Dr. Jeffrey Angles, the director of Western Michigan University’s Soga Japan Center and an associate professor of Japanese, appeared alongside the Consul General of Japan Kuninori Matsuda, the mayor of Lansing Virg Bernero, and Michigan Governor Rick Snyder at the memorial service.
The Consul General Kuninori Matsuda extended a special invitation to Angles, who was in Japan during the earthquake and lived through all the anxiety that followed, because over the last year Angles has translated and published numerous poems written by various poets about their experiences during and after the March 11 disasters. For his contribution to the memorial service, he read English translations of three poems.
The first, “Do Not Tremble,” was written by the feminist poet Toshiko Hirata during a time when the aftershocks were still rolling through northeastern Japan. The second, “Thoughts Before a Blackout,” which Angles originally composed in Japanese, was written during the rolling blackouts and frightening uncertainty that followed the aftermath of the disasters.
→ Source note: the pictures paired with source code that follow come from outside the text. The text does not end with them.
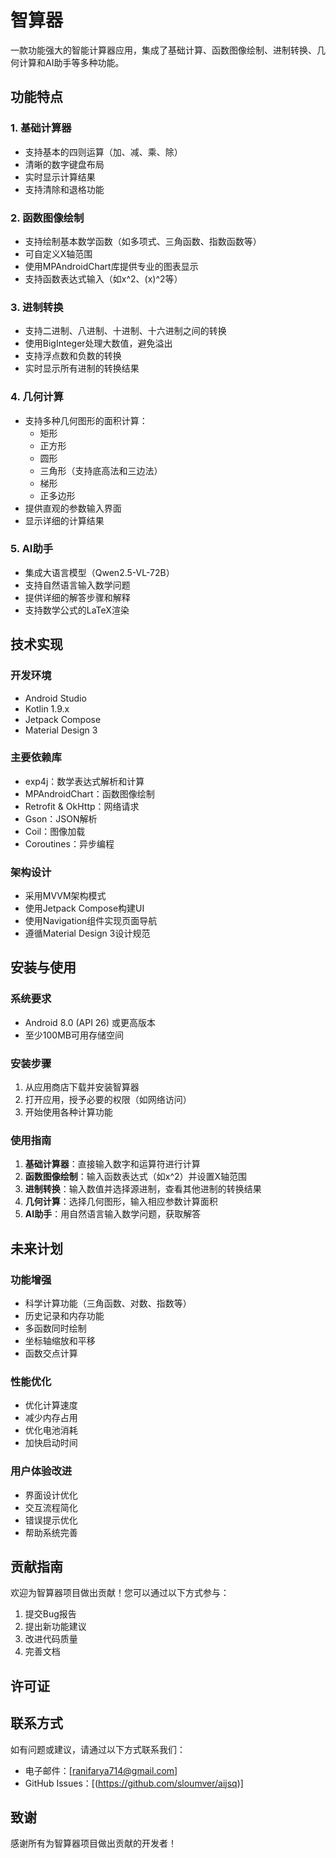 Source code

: # 智算器

一款功能强大的智能计算器应用，集成了基础计算、函数图像绘制、进制转换、几何计算和AI助手等多种功能。

## 功能特点

### 1. 基础计算器
- 支持基本的四则运算（加、减、乘、除）
- 清晰的数字键盘布局
- 实时显示计算结果
- 支持清除和退格功能

### 2. 函数图像绘制
- 支持绘制基本数学函数（如多项式、三角函数、指数函数等）
- 可自定义X轴范围
- 使用MPAndroidChart库提供专业的图表显示
- 支持函数表达式输入（如x^2、(x)^2等）

### 3. 进制转换
- 支持二进制、八进制、十进制、十六进制之间的转换
- 使用BigInteger处理大数值，避免溢出
- 支持浮点数和负数的转换
- 实时显示所有进制的转换结果

### 4. 几何计算
- 支持多种几何图形的面积计算：
  - 矩形
  - 正方形
  - 圆形
  - 三角形（支持底高法和三边法）
  - 梯形
  - 正多边形
- 提供直观的参数输入界面
- 显示详细的计算结果

### 5. AI助手
- 集成大语言模型（Qwen2.5-VL-72B）
- 支持自然语言输入数学问题
- 提供详细的解答步骤和解释
- 支持数学公式的LaTeX渲染

## 技术实现

### 开发环境
- Android Studio
- Kotlin 1.9.x
- Jetpack Compose
- Material Design 3

### 主要依赖库
- exp4j：数学表达式解析和计算
- MPAndroidChart：函数图像绘制
- Retrofit & OkHttp：网络请求
- Gson：JSON解析
- Coil：图像加载
- Coroutines：异步编程

### 架构设计
- 采用MVVM架构模式
- 使用Jetpack Compose构建UI
- 使用Navigation组件实现页面导航
- 遵循Material Design 3设计规范

## 安装与使用

### 系统要求
- Android 8.0 (API 26) 或更高版本
- 至少100MB可用存储空间

### 安装步骤
1. 从应用商店下载并安装智算器
2. 打开应用，授予必要的权限（如网络访问）
3. 开始使用各种计算功能

### 使用指南
1. **基础计算器**：直接输入数字和运算符进行计算
2. **函数图像绘制**：输入函数表达式（如x^2）并设置X轴范围
3. **进制转换**：输入数值并选择源进制，查看其他进制的转换结果
4. **几何计算**：选择几何图形，输入相应参数计算面积
5. **AI助手**：用自然语言输入数学问题，获取解答

## 未来计划

### 功能增强
- 科学计算功能（三角函数、对数、指数等）
- 历史记录和内存功能
- 多函数同时绘制
- 坐标轴缩放和平移
- 函数交点计算

### 性能优化
- 优化计算速度
- 减少内存占用
- 优化电池消耗
- 加快启动时间

### 用户体验改进
- 界面设计优化
- 交互流程简化
- 错误提示优化
- 帮助系统完善

## 贡献指南

欢迎为智算器项目做出贡献！您可以通过以下方式参与：

1. 提交Bug报告
2. 提出新功能建议
3. 改进代码质量
4. 完善文档

## 许可证

## 联系方式

如有问题或建议，请通过以下方式联系我们：

- 电子邮件：[ranifarya714@gmail.com]
- GitHub Issues：[(https://github.com/sloumver/aijsq)]

## 致谢

感谢所有为智算器项目做出贡献的开发者！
The third, “Words,” was by Japan’s most popular poet, Shuntarō Tanikawa and optimistically describes the power of language and communication in helping to overcome the trauma of the disasters. The final poem appears in the newly published collection “March Was Made of Yarn: Reflections on the Japanese Earthquake, Tsunami, and Nuclear Meltdown.”
The memorial service was attended by about two hundred people. Afterward, numerous people approached Angles to tell him how moved they were by the poems he read.
“One person told me that he especially appreciated them since the other speakers had emphasized the infrastructural and economic devastation of the disasters,” Angles said. “That listener told me he felt it was the poems that really gave the most dramatic, human face to what had happened. It was also wonderful to hear that ordinary Michigan residents, including elementary school students, had donated $268,000 to the Japanese Consulate’s office for the recovery efforts.”
“The 3/11 disasters seem to have changed the way that many Japanese people think about their own lives,” Angles said. “Many people lost their lives. It will probably be well over a decade before northeastern Japan has fully recovered. Our thoughts are with the people of northeastern Japan as they rebuild.”